WHAT TO WORK ON - This task calls for copying every line in the data below that contains the word "Information".

Collected data

▬▬▬▬▬▬▬▬▬▬

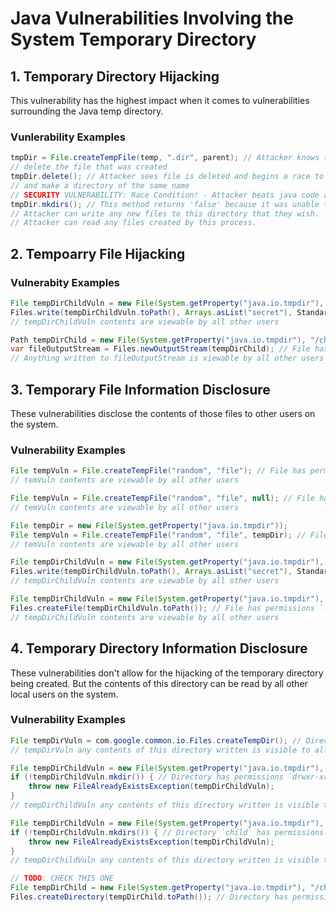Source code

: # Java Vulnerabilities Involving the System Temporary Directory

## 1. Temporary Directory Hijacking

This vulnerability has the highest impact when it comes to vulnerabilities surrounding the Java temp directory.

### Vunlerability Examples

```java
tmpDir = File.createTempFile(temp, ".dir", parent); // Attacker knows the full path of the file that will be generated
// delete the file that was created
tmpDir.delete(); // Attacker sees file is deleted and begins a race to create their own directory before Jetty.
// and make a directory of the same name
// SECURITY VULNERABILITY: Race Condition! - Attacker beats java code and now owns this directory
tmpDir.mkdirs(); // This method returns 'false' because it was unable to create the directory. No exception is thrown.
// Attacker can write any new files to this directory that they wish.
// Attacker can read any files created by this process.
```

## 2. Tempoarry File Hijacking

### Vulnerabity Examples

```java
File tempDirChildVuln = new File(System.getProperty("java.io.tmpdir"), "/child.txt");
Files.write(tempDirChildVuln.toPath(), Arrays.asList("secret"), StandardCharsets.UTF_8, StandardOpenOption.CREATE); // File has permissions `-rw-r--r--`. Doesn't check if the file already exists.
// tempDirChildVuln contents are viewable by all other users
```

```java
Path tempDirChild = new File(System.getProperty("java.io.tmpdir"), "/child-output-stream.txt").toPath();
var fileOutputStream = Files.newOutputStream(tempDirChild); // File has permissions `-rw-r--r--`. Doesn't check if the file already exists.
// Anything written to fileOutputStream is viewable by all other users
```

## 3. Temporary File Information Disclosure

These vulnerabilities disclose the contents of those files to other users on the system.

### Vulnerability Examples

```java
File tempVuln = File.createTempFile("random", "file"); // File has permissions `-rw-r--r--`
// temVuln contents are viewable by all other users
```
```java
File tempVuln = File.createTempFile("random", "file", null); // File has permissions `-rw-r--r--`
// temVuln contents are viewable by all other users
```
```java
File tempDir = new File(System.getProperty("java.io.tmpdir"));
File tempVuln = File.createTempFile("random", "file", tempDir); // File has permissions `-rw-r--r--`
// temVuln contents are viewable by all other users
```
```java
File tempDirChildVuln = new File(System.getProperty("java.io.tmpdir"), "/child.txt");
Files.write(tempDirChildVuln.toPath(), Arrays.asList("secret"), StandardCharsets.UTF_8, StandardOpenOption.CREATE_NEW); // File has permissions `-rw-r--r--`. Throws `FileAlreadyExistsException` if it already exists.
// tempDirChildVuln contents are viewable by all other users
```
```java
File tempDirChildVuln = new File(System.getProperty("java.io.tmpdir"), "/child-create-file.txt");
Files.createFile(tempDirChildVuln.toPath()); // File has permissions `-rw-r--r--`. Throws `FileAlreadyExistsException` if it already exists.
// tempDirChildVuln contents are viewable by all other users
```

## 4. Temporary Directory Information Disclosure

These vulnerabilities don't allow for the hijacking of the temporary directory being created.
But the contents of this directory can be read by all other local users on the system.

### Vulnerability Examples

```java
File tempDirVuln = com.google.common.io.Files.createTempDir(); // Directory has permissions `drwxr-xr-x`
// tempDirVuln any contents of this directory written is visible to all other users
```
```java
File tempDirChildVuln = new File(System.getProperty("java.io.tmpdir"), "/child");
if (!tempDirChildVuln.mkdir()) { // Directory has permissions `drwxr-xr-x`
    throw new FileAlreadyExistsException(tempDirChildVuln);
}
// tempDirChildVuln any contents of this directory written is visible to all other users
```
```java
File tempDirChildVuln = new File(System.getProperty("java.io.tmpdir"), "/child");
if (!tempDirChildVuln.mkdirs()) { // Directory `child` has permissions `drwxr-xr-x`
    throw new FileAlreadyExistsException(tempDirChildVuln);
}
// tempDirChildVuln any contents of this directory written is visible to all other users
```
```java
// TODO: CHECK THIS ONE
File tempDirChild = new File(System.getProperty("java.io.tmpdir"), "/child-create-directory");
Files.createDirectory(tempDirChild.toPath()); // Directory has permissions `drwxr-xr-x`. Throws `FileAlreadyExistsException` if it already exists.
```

▬▬▬▬▬▬▬▬▬▬

RESULT -
## 3. Temporary File Information Disclosure
## 4. Temporary Directory Information Disclosure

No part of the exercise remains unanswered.